I can’t believe how much these roadworks in our village have incensed me. I can’t seem to let it go. It’s not the roadworks but the human reaction to them. I spend most of my life hidden away in a wee Julie bubble, I don’t watch the news and I try to stay away from drama as much as possible.
This week we have seen people moving cones, driving through and now even driving around the cement bags that have been placed in the middle of the road up on the pavement or on the grass verge at the other side.
Who actually are these people? How have you been brought up to think that you have the right to do that? Why have I been brought up to be so incredulous at it. Why do I care so much?
I’m a people pleaser, I don’t break any rules… ever…. For fear of upsetting someone else. These folk don’t give a flying f about that. Somewhere in the middle I guess there is a common ground.
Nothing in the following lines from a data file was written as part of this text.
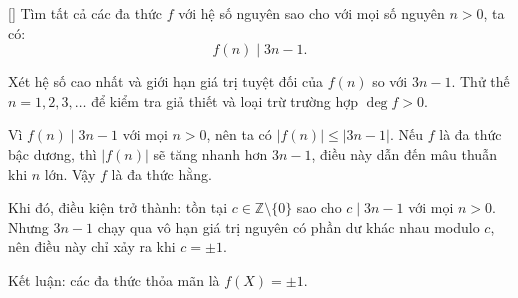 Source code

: \documentclass[../07-integer-polynomials.tex]{subfiles}
\begin{document}
\begin{exercise*}\label{example:FRA-2015-TST3-P1}[\textbf{}]
    Tìm tất cả các đa thức \( f \) với hệ số nguyên sao cho với mọi số nguyên \( n > 0 \), ta có:
    \[
        f(n) \mid 3n - 1.
    \]
\end{exercise*}

\begin{remark*}
    Xét hệ số cao nhất và giới hạn giá trị tuyệt đối của \( f(n) \) so với \( 3n - 1 \).
    Thử thế \( n = 1, 2, 3, \dots \) để kiểm tra giả thiết và loại trừ trường hợp \( \deg f > 0 \).
\end{remark*}

\begin{story*}
    Vì \( f(n) \mid 3n - 1 \) với mọi \( n > 0 \), nên ta có \( |f(n)| \le |3n - 1| \). Nếu \( f \) là đa thức bậc dương, thì \( |f(n)| \) sẽ tăng nhanh hơn \( 3n - 1 \), điều này dẫn đến mâu thuẫn khi \( n \) lớn. Vậy \( f \) là đa thức hằng.

    Khi đó, điều kiện trở thành: tồn tại \( c \in \mathbb{Z} \setminus \{0\} \) sao cho \( c \mid 3n - 1 \) với mọi \( n > 0 \). Nhưng \( 3n - 1 \) chạy qua vô hạn giá trị nguyên có phần dư khác nhau modulo \( c \), nên điều này chỉ xảy ra khi \( c = \pm1 \).

    Kết luận: các đa thức thỏa mãn là \( \boxed{f(X) = \pm1} \).
\end{story*}
\end{document}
So I sets off to work this morning on the single track back roads. Noticing how the grass verges are becoming wrecked with the amount of traffic on the diversion. All the while my anxious brain is working overtime thinking I hope I’m not one of those people that gouges out a grass verge as I might get stuck. Always on the lookout, always catastrophising….. so I basically manifest exactly that a half mile down the road.
I have 3 cars behind me… already creating a level of overthinking in me, I’m I driving too slow blah blah blah…. I see a small white van bombing towards us.
If he knows the road, he has just passed the place where he should have stopped as he knows we don’t have any passing place where we are. He can also see I’m in a VW T5 so not the smallest of cars.
He flashes and pull in onto the grass in the only bit he can giving be centimetres to pass him. The tarmac is curved at my side as if the road is built up on top of the ground so I have a good rut to fall into if I get it wrong.
Now I should say here’s that I ALWAYS thank passing motorists for letting me go. Not so today, it seems….. I was worried that I could fit past him, panicking I didn’t fall off the road… next thing I know we are side by side and I catch his waving arms out the corner of my eye.
Sh*t what have I done or what am I about to do wrong…… I put the window down….
“Aye yer F****** welcome“ he shouts… what wait a minute…. I’m incredulous. I keep using that word today. I say “sorry I was trying not to let my van fall down the big hole at this side of the road…. Sorry” by this time his window is already up and more crazy gesticulating as he implies that I should hurry the f up and he’s in a hurry…. Pointing at his watch and waving me on….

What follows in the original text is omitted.